■ ACTION ITEM ■
Find the word "Users" in the data below and copy each line that holds it.

■ MATERIALS PROVIDED ■
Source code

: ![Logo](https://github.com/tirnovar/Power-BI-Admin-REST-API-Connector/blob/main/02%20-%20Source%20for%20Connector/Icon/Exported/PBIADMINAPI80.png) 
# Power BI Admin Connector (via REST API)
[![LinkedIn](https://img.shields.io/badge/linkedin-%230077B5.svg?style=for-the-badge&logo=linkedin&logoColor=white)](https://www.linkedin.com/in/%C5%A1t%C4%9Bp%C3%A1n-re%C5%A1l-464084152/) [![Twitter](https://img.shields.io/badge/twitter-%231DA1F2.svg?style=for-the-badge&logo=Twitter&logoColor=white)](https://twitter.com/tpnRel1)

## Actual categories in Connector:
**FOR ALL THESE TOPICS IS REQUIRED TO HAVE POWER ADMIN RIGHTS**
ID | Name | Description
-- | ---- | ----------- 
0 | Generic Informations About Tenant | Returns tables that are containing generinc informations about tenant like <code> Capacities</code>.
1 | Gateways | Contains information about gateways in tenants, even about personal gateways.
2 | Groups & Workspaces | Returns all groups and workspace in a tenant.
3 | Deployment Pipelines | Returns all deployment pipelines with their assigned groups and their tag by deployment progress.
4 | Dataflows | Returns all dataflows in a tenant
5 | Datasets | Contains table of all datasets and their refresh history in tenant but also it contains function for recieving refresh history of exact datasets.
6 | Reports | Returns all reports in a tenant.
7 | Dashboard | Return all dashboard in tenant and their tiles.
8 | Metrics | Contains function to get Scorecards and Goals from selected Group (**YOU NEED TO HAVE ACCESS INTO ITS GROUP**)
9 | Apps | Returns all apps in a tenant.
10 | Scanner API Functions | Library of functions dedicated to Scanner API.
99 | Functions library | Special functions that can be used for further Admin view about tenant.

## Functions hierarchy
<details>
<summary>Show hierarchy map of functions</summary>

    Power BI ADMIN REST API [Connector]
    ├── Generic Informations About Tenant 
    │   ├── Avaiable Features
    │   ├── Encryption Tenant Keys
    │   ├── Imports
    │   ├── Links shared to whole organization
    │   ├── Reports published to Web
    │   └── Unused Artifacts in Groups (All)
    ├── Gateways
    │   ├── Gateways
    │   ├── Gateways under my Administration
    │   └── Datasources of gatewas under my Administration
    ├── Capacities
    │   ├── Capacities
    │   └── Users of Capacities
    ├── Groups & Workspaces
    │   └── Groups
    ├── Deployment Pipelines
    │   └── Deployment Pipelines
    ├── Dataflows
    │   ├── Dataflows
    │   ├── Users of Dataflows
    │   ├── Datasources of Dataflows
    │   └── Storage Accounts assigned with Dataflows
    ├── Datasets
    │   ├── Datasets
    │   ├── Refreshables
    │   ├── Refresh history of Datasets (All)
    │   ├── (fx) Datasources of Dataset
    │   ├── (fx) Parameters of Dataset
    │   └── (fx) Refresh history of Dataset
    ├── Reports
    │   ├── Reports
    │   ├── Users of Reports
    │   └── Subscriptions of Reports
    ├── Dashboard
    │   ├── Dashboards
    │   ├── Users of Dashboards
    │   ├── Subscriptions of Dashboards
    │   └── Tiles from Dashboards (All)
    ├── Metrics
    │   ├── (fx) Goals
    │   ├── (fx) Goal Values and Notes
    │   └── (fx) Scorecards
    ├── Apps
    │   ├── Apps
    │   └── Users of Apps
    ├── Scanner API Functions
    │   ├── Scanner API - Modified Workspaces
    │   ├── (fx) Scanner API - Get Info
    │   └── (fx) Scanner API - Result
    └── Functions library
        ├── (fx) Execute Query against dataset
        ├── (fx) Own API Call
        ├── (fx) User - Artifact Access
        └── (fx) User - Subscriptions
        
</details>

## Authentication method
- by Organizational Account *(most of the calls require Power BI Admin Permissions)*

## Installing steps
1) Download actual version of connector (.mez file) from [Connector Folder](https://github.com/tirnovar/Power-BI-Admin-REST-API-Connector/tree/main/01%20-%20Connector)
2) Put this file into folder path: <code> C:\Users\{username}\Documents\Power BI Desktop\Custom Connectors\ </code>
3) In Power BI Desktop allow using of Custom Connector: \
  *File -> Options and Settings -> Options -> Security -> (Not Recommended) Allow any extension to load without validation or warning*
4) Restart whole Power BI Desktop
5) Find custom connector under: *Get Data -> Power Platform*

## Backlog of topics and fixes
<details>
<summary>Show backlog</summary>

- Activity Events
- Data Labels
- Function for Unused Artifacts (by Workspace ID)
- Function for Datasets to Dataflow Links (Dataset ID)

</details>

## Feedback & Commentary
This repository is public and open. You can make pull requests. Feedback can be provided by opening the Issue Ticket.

■ TASK SOLUTION ■
    │   └── Users of Capacities
    │   ├── Users of Dataflows
    │   ├── Users of Reports
    │   ├── Users of Dashboards
    │   └── Users of Apps
2) Put this file into folder path: <code> C:\Users\{username}\Documents\Power BI Desktop\Custom Connectors\ </code>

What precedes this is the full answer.